To determine the molecular basis and the pathologic consequences of a chemically induced mutation in a mouse model with electroretinographic defects, tvrm89.

Mice from a G3 N-ethyl-N-nitrosourea mutagenesis program were screened for abnormal behavior and sensory defects by retinal imaging, slit lamp biomicroscopy and electroretinography (ERG). The recessive tvrm89 mutation was chromosomally mapped by a genome-wide linkage analysis using simple sequence length polymorphic markers in an F2 intercross, followed by direct sequencing of candidate genes in the critical region. The tvrm89 ocular phenotype was characterized by spectral-domain optical coherence tomography (SD-OCT), scanning laser ophthalmoscopy (SLO), detailed ERG-based studies of the retina and retinal pigment epithelium (RPE), and histological analysis of these structures.

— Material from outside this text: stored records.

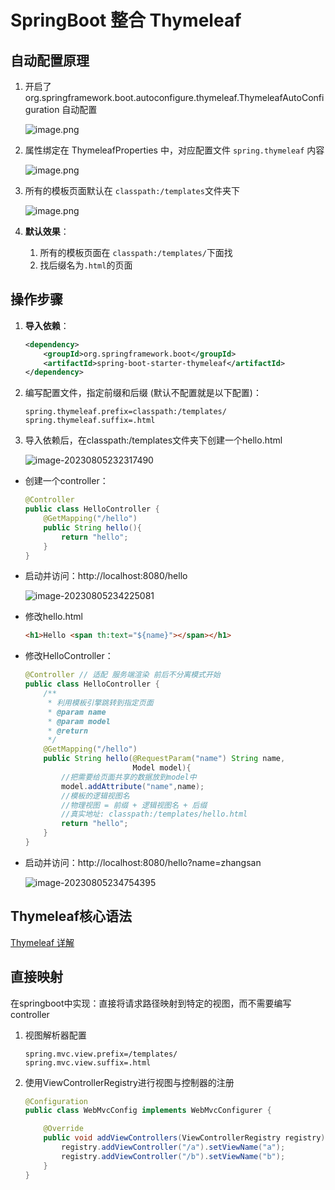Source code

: # SpringBoot 整合 Thymeleaf

## 自动配置原理

1. 开启了 org.springframework.boot.autoconfigure.thymeleaf.ThymeleafAutoConfiguration 自动配置

   ![image.png](https://fastly.jsdelivr.net/gh/LetengZzz/img@main/tc2/img202411221837609.png)

2. 属性绑定在 ThymeleafProperties 中，对应配置文件 `spring.thymeleaf` 内容

   ![image.png](https://fastly.jsdelivr.net/gh/LetengZzz/img@main/tc2/img202411221837770.png)

3. 所有的模板页面默认在 `classpath:/templates`文件夹下

   ![image.png](https://fastly.jsdelivr.net/gh/LetengZzz/img@main/tc2/img202411221838825.png)

4. **默认效果**：

   1. 所有的模板页面在 `classpath:/templates/`下面找
   2. 找后缀名为`.html`的页面

## 操作步骤

1. **导入依赖**：

   ```xml
   <dependency>
       <groupId>org.springframework.boot</groupId>
       <artifactId>spring-boot-starter-thymeleaf</artifactId>
   </dependency>
   ```

2. 编写配置文件，指定前缀和后缀 (默认不配置就是以下配置)：

   ```properties
   spring.thymeleaf.prefix=classpath:/templates/
   spring.thymeleaf.suffix=.html
   ```

3. 导入依赖后，在classpath:/templates文件夹下创建一个hello.html

   ![image-20230805232317490](https://fastly.jsdelivr.net/gh/LetengZzz/img@main/Two-C/img/Java/202308052323262.png)

- 创建一个controller：

  ```java
  @Controller
  public class HelloController {
      @GetMapping("/hello")
      public String hello(){
          return "hello";
      }
  }
  ```

- 启动并访问：http://localhost:8080/hello

  ![image-20230805234225081](https://fastly.jsdelivr.net/gh/LetengZzz/img@main/tc2/img202401061913735.png)

- 修改hello.html

  ```html
  <h1>Hello <span th:text="${name}"></span></h1>
  ```

- 修改HelloController：

  ```java
  @Controller // 适配 服务端渲染 前后不分离模式开始
  public class HelloController {
      /**
       * 利用模板引擎跳转到指定页面
       * @param name
       * @param model
       * @return
       */
      @GetMapping("/hello")
      public String hello(@RequestParam("name") String name,
                          Model model){
          //把需要给页面共享的数据放到model中
          model.addAttribute("name",name);
          //模板的逻辑视图名
          //物理视图 = 前缀 + 逻辑视图名 + 后缀
          //真实地址: classpath:/templates/hello.html
          return "hello";
      }
  }
  ```

- 启动并访问：http://localhost:8080/hello?name=zhangsan

  ![image-20230805234754395](https://fastly.jsdelivr.net/gh/LetengZzz/img@main/Two-C/img/Java/202308052347373.png)

## Thymeleaf核心语法

[Thymeleaf 详解](../../../../../Others/TemplateEngine/Thymeleaf/index.md)


## 直接映射

在springboot中实现：直接将请求路径映射到特定的视图，而不需要编写controller

1. 视图解析器配置

   ```properties
   spring.mvc.view.prefix=/templates/
   spring.mvc.view.suffix=.html
   ```

2. 使用ViewControllerRegistry进行视图与控制器的注册

   ```java
   @Configuration
   public class WebMvcConfig implements WebMvcConfigurer {
   
       @Override
       public void addViewControllers(ViewControllerRegistry registry) {
           registry.addViewController("/a").setViewName("a");
           registry.addViewController("/b").setViewName("b");
       }
   }
   ```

The tvrm89 mutation was localized to chromosome 9. Because homozygous tvrm89 mutants exhibited a circling behavior, the Snell’s waltzer mouse gene, myosin6, became an obvious candidate as it was within the critical region. Sequencing identified a T-C point mutation at amino acid 480 in myosin6 that is predicted to cause a deleterious leucine to proline change. The mutation was shown to segregate with affected mice in both the B6-myo6^tvrm89 and F2 mapping colonies and is a conserved residue across species. Mice homozygous for the myosin6^tvrm89 mutation display iris malformations and attenuation of the ERG a- and b-wave as well as dc-ERG components by 4 weeks of age; these abnormalities do not become more severe at later ages.

The myosin6^{tvrm89/tvrm89} phenotype is very similar to that reported for Myo6^sv/sv mice, which are effective null Myo6 mutants. The observation that homozygous myosin6^tvrm89 mice display reduced ERG components suggests that myosin6 is necessary for outer retinal function.